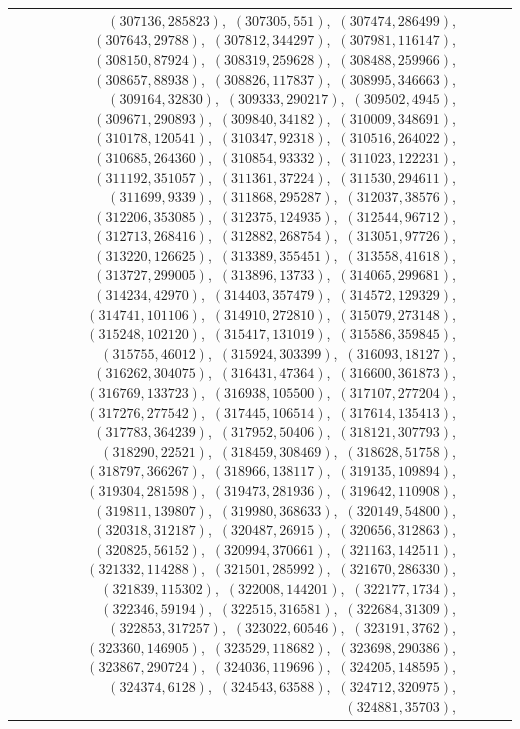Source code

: \documentclass[11pt]{article}
\begin{document}
\begin{longtable}{@{}rrl>{\raggedright\arraybackslash}p{}@{}}
$(307136,285823)$,\allowbreak\ $(307305,551)$,\allowbreak\ $(307474,286499)$,\allowbreak\ $(307643,29788)$,\allowbreak\ $(307812,344297)$,\allowbreak\ $(307981,116147)$,\allowbreak\ $(308150,87924)$,\allowbreak\ $(308319,259628)$,\allowbreak\ $(308488,259966)$,\allowbreak\ $(308657,88938)$,\allowbreak\ $(308826,117837)$,\allowbreak\ $(308995,346663)$,\allowbreak\ $(309164,32830)$,\allowbreak\ $(309333,290217)$,\allowbreak\ $(309502,4945)$,\allowbreak\ $(309671,290893)$,\allowbreak\ $(309840,34182)$,\allowbreak\ $(310009,348691)$,\allowbreak\ $(310178,120541)$,\allowbreak\ $(310347,92318)$,\allowbreak\ $(310516,264022)$,\allowbreak\ $(310685,264360)$,\allowbreak\ $(310854,93332)$,\allowbreak\ $(311023,122231)$,\allowbreak\ $(311192,351057)$,\allowbreak\ $(311361,37224)$,\allowbreak\ $(311530,294611)$,\allowbreak\ $(311699,9339)$,\allowbreak\ $(311868,295287)$,\allowbreak\ $(312037,38576)$,\allowbreak\ $(312206,353085)$,\allowbreak\ $(312375,124935)$,\allowbreak\ $(312544,96712)$,\allowbreak\ $(312713,268416)$,\allowbreak\ $(312882,268754)$,\allowbreak\ $(313051,97726)$,\allowbreak\ $(313220,126625)$,\allowbreak\ $(313389,355451)$,\allowbreak\ $(313558,41618)$,\allowbreak\ $(313727,299005)$,\allowbreak\ $(313896,13733)$,\allowbreak\ $(314065,299681)$,\allowbreak\ $(314234,42970)$,\allowbreak\ $(314403,357479)$,\allowbreak\ $(314572,129329)$,\allowbreak\ $(314741,101106)$,\allowbreak\ $(314910,272810)$,\allowbreak\ $(315079,273148)$,\allowbreak\ $(315248,102120)$,\allowbreak\ $(315417,131019)$,\allowbreak\ $(315586,359845)$,\allowbreak\ $(315755,46012)$,\allowbreak\ $(315924,303399)$,\allowbreak\ $(316093,18127)$,\allowbreak\ $(316262,304075)$,\allowbreak\ $(316431,47364)$,\allowbreak\ $(316600,361873)$,\allowbreak\ $(316769,133723)$,\allowbreak\ $(316938,105500)$,\allowbreak\ $(317107,277204)$,\allowbreak\ $(317276,277542)$,\allowbreak\ $(317445,106514)$,\allowbreak\ $(317614,135413)$,\allowbreak\ $(317783,364239)$,\allowbreak\ $(317952,50406)$,\allowbreak\ $(318121,307793)$,\allowbreak\ $(318290,22521)$,\allowbreak\ $(318459,308469)$,\allowbreak\ $(318628,51758)$,\allowbreak\ $(318797,366267)$,\allowbreak\ $(318966,138117)$,\allowbreak\ $(319135,109894)$,\allowbreak\ $(319304,281598)$,\allowbreak\ $(319473,281936)$,\allowbreak\ $(319642,110908)$,\allowbreak\ $(319811,139807)$,\allowbreak\ $(319980,368633)$,\allowbreak\ $(320149,54800)$,\allowbreak\ $(320318,312187)$,\allowbreak\ $(320487,26915)$,\allowbreak\ $(320656,312863)$,\allowbreak\ $(320825,56152)$,\allowbreak\ $(320994,370661)$,\allowbreak\ $(321163,142511)$,\allowbreak\ $(321332,114288)$,\allowbreak\ $(321501,285992)$,\allowbreak\ $(321670,286330)$,\allowbreak\ $(321839,115302)$,\allowbreak\ $(322008,144201)$,\allowbreak\ $(322177,1734)$,\allowbreak\ $(322346,59194)$,\allowbreak\ $(322515,316581)$,\allowbreak\ $(322684,31309)$,\allowbreak\ $(322853,317257)$,\allowbreak\ $(323022,60546)$,\allowbreak\ $(323191,3762)$,\allowbreak\ $(323360,146905)$,\allowbreak\ $(323529,118682)$,\allowbreak\ $(323698,290386)$,\allowbreak\ $(323867,290724)$,\allowbreak\ $(324036,119696)$,\allowbreak\ $(324205,148595)$,\allowbreak\ $(324374,6128)$,\allowbreak\ $(324543,63588)$,\allowbreak\ $(324712,320975)$,\allowbreak\ $(324881,35703)$,\allowbreak\ 
\end{longtable}
\end{document}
┄┄┄┄┄┄
The task:
Return every line holding the word "begin" from the records.

Answer section:
\begin{document}
\begin{longtable}{@{}rrl>{\raggedright\arraybackslash}p{}@{}}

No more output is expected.